▶ WORK ITEM:
Isolate every line in the data with the string "begin" and copy it.

──────── EXTRACTED DATA

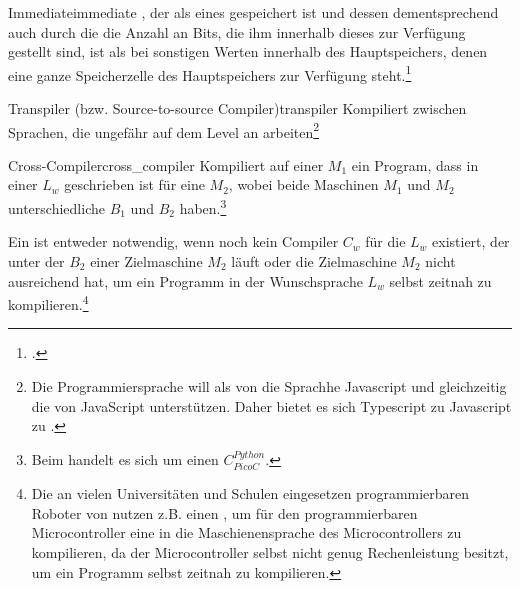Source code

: \begin{Definition}{Immediate}{immediate}
  , der als  eines  gespeichert ist und dessen  dementsprechend auch durch die die Anzahl an Bits, die ihm innerhalb dieses  zur Verfügung gestellt sind,  ist als bei sonstigen Werten innerhalb des Hauptspeichers, denen eine ganze Speicherzelle des Hauptspeichers zur Verfügung steht.\footcite{ljohhuh_what_2018}
\end{Definition}

\begin{Definition}{Transpiler (bzw. Source-to-source Compiler)}{transpiler}
  Kompiliert zwischen Sprachen, die ungefähr auf dem  Level an  arbeiten\footnote{Die Programmiersprache  will als  von  die Sprachhe Javascript  und gleichzeitig die  von JavaScript unterstützen. Daher bietet es sich Typescript zu Javascript zu .}
\end{Definition}

\begin{Definition}{Cross-Compiler}{cross_compiler}
  Kompiliert auf einer  $M_1$ ein Program, dass in einer  $L_w$ geschrieben ist für eine  $M_2$, wobei beide Maschinen $M_1$ und $M_2$ unterschiedliche  $B_1$ und $B_2$ haben.\footnote{Beim  handelt es sich um einen  $C_{PicoC}^{Python}$.}
\end{Definition}

Ein  ist entweder notwendig, wenn noch kein Compiler $C_w$ für die  $L_w$ existiert, der unter der  $B_2$ einer Zielmaschine $M_2$ läuft oder die Zielmaschine $M_2$ nicht ausreichend  hat, um ein Programm in der Wunschsprache $L_w$ selbst zeitnah zu kompilieren.\footnote{Die an vielen Universitäten und Schulen eingesetzen programmierbaren Roboter von  nutzen z.B. einen , um für den programmierbaren Microcontroller eine  in die Maschienensprache des Microcontrollers zu kompilieren, da der Microcontroller selbst nicht genug Rechenleistung besitzt, um ein Programm selbst zeitnah zu kompilieren.}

────────────────

▶ OUTPUT:
: \begin{Definition}{Immediate}{immediate}
\begin{Definition}{Transpiler (bzw. Source-to-source Compiler)}{transpiler}
\begin{Definition}{Cross-Compiler}{cross_compiler}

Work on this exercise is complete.